> Task: Any image in the records should be left out; output everything else exactly.

━━━━━━━━

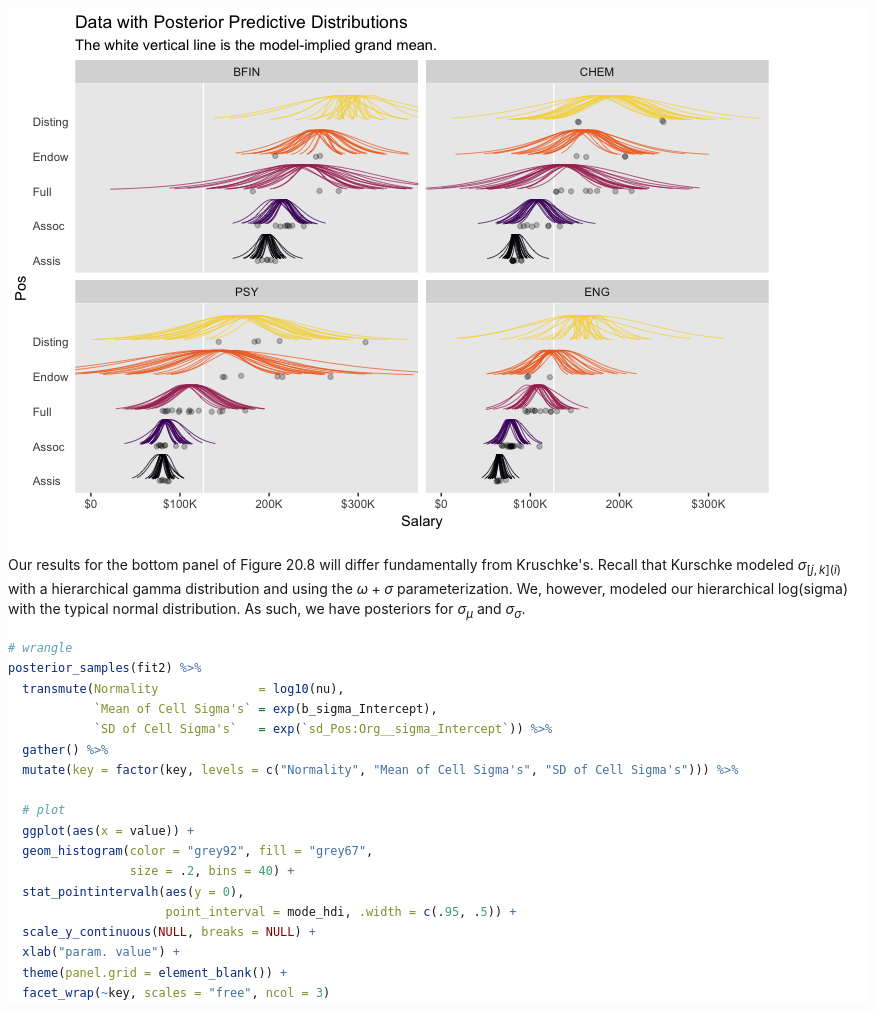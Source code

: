 ![](20_files/figure-markdown_github/unnamed-chunk-39-1.png)

Our results for the bottom panel of Figure 20.8 will differ fundamentally from Kruschke's. Recall that Kurschke modeled *σ*<sub>\[*j*, *k*\](*i*)</sub> with a hierarchical gamma distribution and using the *ω* + *σ* parameterization. We, however, modeled our hierarchical log(sigma) with the typical normal distribution. As such, we have posteriors for *σ*<sub>*μ*</sub> and *σ*<sub>*σ*</sub>.

``` r
# wrangle
posterior_samples(fit2) %>% 
  transmute(Normality              = log10(nu), 
            `Mean of Cell Sigma's` = exp(b_sigma_Intercept), 
            `SD of Cell Sigma's`   = exp(`sd_Pos:Org__sigma_Intercept`)) %>%
  gather() %>% 
  mutate(key = factor(key, levels = c("Normality", "Mean of Cell Sigma's", "SD of Cell Sigma's"))) %>% 
  
  # plot
  ggplot(aes(x = value)) +
  geom_histogram(color = "grey92", fill = "grey67",
                 size = .2, bins = 40) +
  stat_pointintervalh(aes(y = 0),
                      point_interval = mode_hdi, .width = c(.95, .5)) +
  scale_y_continuous(NULL, breaks = NULL) +
  xlab("param. value") +
  theme(panel.grid = element_blank()) +
  facet_wrap(~key, scales = "free", ncol = 3)
```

━━━━━━━━

> Written answer:
Source code

: ![](20_files/figure-markdown_github/unnamed-chunk-39-1.png)

Our results for the bottom panel of Figure 20.8 will differ fundamentally from Kruschke's. Recall that Kurschke modeled *σ*<sub>\[*j*, *k*\](*i*)</sub> with a hierarchical gamma distribution and using the *ω* + *σ* parameterization. We, however, modeled our hierarchical log(sigma) with the typical normal distribution. As such, we have posteriors for *σ*<sub>*μ*</sub> and *σ*<sub>*σ*</sub>.

``` r
# wrangle
posterior_samples(fit2) %>% 
  transmute(Normality              = log10(nu), 
            `Mean of Cell Sigma's` = exp(b_sigma_Intercept), 
            `SD of Cell Sigma's`   = exp(`sd_Pos:Org__sigma_Intercept`)) %>%
  gather() %>% 
  mutate(key = factor(key, levels = c("Normality", "Mean of Cell Sigma's", "SD of Cell Sigma's"))) %>% 
  
  # plot
  ggplot(aes(x = value)) +
  geom_histogram(color = "grey92", fill = "grey67",
                 size = .2, bins = 40) +
  stat_pointintervalh(aes(y = 0),
                      point_interval = mode_hdi, .width = c(.95, .5)) +
  scale_y_continuous(NULL, breaks = NULL) +
  xlab("param. value") +
  theme(panel.grid = element_blank()) +
  facet_wrap(~key, scales = "free", ncol = 3)
```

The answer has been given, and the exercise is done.